ITA INFINITA d’Elisabeth Schilling : Bach on the road 

par Marie-Laure Rolland

Après sa pièce maîtresse autour des 18 études pour piano de Ligeti, la chorégraphe Elisabeth Schilling a imaginé, dans la même esthétique, une chorégraphie pour trois danseurs autour de la Partita n°1 pour violon de Bach. Une variation en petit format qui doit permettre à la pièce de voyager.

par Marie-Laure Rolland

Elisabeth Schilling n’a pas peur des défis. Elle l’a prouvé par la diversité de ses créations et projets artistiques réalisés à ce jour, par la manière aussi dont elle est capable de construire des ponts avec d’autres disciplines artistiques et avec le public. Les institutions culturelles se l’arrachent. Elle est actuellement artiste associée au Trifolion d’Echternach et au Grand Théâtre de Luxembourg.

Dans son parcours, HEAR EYES MOVE a fait date en 2021. Non seulement parce que cette pièce pour cinq danseurs lui a valu le Lëtzebuerger Danzpräis. Mais aussi parce qu’Elisabeth Schilling semble avoir trouvé là un langage gestuel qui peut lui servir de matrice de développement de nouvelles pièces. On le voit dans ITA INFINITA, sa nouvelle création.

Cette pièce a été créée le 7 octobre sur la scène du Trifolion d’Echternach avant de partir en tournée dans des écoles, maisons de soin, maisons de retraite ou foyers pour enfants de la région. Elle a été conçue dans un format allégé afin de pouvoir voyager, accompagnée d’un programme de médiation qui inclut même, comme « teaser » pour le public, une installation avec les hologrammes (signés Mad Trix) des danseurs .

Changement de perspectives

Le cadre de ITA INFINITA est très différent de celui de HEAR EYES MOVE, ce qui modifie sensiblement la perspective et les perceptions. Cette fois la scène est nue. Les trois danseurs évoluent à côté de la violoniste de l’Ensemble Lucilin, Winnie Cheng, debout devant un pupitre.

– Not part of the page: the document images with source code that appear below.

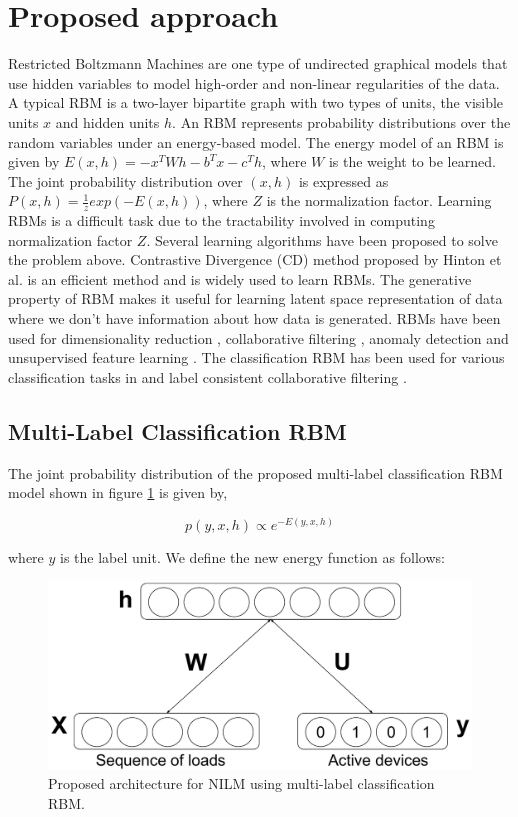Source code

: \documentclass{article}
\begin{document}
\section{Proposed approach}
Restricted Boltzmann Machines \cite{Smolensky1986} are one type of undirected graphical models that use hidden variables to model high-order and non-linear regularities of the data. A typical RBM is a two-layer bipartite graph with two types of units, the visible units $x$ and hidden units $h$. An RBM represents probability distributions over the random variables under an energy-based model. The energy model of an RBM is given by $E(x,h) = -x^TWh-b^Tx-c^Th$, where $W$ is the weight to be learned. The joint probability distribution over $(x,h)$ is expressed as $P(x,h) = \frac{1}{z}exp(-E(x,h))$, where $Z$ is the normalization factor. Learning RBMs is a difficult task due to the tractability involved in computing normalization factor $Z$. Several learning algorithms have been proposed \cite{CD2002hinton, Larochelle2012, pmlr-v9-marlin10a} to solve the problem above. Contrastive Divergence (CD) method proposed by Hinton et al. \cite{CD2002hinton} is an efficient method and is widely used to learn RBMs. The generative property of RBM makes it useful for learning latent space representation of data where we don't have information about how data is generated. RBMs have been used for dimensionality reduction \cite{Hinton504}, collaborative filtering \cite{Salakhutdinov2007RBM}, anomaly detection \cite{FIORE2013anomaly} and unsupervised feature learning \cite{pmlr-v15-coates11a}. The classification RBM has been used for various classification tasks in \cite{Larochelle2008CUD, Li2015ConditionalRB} and label consistent collaborative filtering \cite{Verma2018CollaborativeFW}.

\subsection{Multi-Label Classification RBM}

The joint probability distribution of the proposed multi-label classification RBM model shown in figure \ref{fig:1} is given by,

\begin{equation}
  p(y,x,h) \propto e^{-E(y,x,h)}
  \label{eq:1}
\end{equation}

where $y$ is the label unit. We define the new energy function as follows:

\begin{figure}[!t]
  \centering
  \includegraphics[width=0.8\linewidth]{RBM_ICASSP_2018}
  \caption{Proposed architecture for NILM using multi-label classification RBM.}
  \label{fig:1}
 \end{figure}
\end{document}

Leur langage gestuel vise à exprimer la texture et des couleurs de la musique de Bach, toute de subtilité, d’enchevêtrement des lignes mélodiques, de variations rythmiques. Leurs corps se combinent tels une seule entité mouvante, à géométrie et forme variables. Leurs mouvements individuels créent des chaînes de réactions en série, matérialisant d’une certaine manière le flux et les résonances sonores.

L’interprétation de la Partita n°1 pour violon de Bach par Winnie Cheng est époustouflante. Elle capte l’ouïe et attire forcément le regard. Au risque d’éclipser quelque peu les trois danseurs. On peut se demander pourquoi la chorégraphe n’a pas imaginé davantage d’interactions entre les danseurs et la musicienne. Anne-Teresa de Keersmaeker a résolu simplement le problème, pour sa pièce autour des suites pour violoncelle de Bach, en positionnant Jean-Guilhem Queyras au centre, tel un soleil autour duquel évoluent les danseurs.

Lignes claires

Une autre spécificité de la pièce tient au choix des costumes (signés Agnes Hamvas). Dans HEAR EYES MOVE, les jeux d’asymétrie, de forme et de couleurs des costumes font de la combinaison des corps une sorte de kaléidoscope en résonnance avec la musique. Ici, l’approche est beaucoup plus radicale. Les trois danseurs sont uniformément vêtus d’un juste-corps rose sur lequel se superpose une sorte de corset ajouré.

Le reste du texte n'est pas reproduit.